* [Exercise]:
Scan the material below for lines with the word "auto" and reply with how many there are, nothing else.

* [Data provided]:
_____
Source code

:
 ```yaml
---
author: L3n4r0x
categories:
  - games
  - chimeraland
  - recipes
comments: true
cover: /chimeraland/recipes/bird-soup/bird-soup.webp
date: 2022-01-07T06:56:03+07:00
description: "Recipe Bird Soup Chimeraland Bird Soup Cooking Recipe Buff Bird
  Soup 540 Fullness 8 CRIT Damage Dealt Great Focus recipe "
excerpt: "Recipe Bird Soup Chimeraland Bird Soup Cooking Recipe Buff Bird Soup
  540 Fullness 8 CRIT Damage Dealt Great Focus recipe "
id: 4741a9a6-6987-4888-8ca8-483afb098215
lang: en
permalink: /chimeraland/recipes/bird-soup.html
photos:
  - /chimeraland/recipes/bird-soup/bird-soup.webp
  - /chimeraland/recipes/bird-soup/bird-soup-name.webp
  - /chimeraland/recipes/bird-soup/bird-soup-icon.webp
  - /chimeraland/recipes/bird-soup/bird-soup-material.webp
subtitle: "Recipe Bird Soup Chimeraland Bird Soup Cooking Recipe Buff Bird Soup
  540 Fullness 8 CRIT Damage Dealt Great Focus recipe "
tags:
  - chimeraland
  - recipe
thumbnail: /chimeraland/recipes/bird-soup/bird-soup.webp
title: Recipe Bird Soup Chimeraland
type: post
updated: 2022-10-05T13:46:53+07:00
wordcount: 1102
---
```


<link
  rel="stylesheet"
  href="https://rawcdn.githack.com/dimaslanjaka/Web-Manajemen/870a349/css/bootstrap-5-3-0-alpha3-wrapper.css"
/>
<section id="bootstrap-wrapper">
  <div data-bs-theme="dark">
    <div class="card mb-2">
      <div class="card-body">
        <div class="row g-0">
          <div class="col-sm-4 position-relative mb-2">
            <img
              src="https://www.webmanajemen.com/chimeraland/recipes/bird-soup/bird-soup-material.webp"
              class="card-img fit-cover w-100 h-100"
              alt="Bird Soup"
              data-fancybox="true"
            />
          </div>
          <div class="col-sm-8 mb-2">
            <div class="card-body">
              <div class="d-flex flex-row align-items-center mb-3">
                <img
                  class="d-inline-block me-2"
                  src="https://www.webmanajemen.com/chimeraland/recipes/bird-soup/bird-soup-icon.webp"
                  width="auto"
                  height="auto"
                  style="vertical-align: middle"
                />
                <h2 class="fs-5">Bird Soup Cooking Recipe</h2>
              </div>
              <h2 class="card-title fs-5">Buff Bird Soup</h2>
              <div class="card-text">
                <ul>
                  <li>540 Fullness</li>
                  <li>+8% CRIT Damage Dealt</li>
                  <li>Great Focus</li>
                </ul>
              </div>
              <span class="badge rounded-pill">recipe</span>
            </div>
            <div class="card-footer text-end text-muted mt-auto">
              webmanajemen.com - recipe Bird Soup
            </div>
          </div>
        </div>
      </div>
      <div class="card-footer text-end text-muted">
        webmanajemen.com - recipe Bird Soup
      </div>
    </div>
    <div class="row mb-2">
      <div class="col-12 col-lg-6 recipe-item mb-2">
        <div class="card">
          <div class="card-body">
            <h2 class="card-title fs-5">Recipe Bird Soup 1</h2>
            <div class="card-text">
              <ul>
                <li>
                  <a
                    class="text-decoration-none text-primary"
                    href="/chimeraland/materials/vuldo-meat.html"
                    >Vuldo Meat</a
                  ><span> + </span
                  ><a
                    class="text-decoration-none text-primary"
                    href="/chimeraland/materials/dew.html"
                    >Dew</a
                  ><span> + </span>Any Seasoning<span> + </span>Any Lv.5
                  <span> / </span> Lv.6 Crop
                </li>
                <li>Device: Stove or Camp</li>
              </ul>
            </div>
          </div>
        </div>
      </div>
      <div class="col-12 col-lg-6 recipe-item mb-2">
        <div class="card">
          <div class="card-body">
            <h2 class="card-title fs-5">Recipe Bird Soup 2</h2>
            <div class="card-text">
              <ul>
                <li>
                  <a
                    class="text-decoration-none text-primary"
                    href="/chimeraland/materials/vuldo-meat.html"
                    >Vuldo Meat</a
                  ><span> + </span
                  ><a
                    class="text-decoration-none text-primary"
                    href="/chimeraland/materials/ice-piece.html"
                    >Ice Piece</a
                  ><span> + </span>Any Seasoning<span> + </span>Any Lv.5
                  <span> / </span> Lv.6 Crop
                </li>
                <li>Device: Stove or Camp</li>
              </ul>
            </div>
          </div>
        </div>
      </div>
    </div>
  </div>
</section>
_____
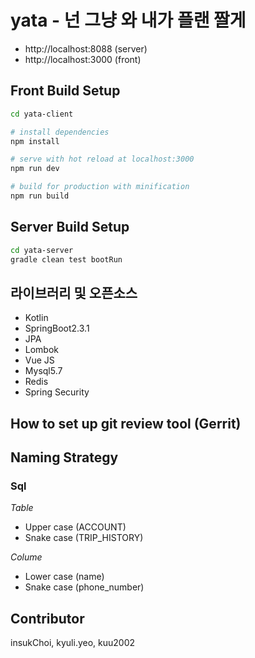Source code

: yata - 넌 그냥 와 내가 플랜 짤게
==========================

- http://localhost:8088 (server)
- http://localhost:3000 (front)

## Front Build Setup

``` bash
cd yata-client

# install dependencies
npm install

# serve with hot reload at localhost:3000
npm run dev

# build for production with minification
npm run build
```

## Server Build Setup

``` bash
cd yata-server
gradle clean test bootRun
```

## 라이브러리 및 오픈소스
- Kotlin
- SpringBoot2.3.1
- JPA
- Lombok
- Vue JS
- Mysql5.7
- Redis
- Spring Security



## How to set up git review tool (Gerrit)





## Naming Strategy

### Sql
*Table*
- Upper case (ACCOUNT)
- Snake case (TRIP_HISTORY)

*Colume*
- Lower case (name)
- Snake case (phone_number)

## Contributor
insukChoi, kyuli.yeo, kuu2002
_____
* [Output of the task]:
3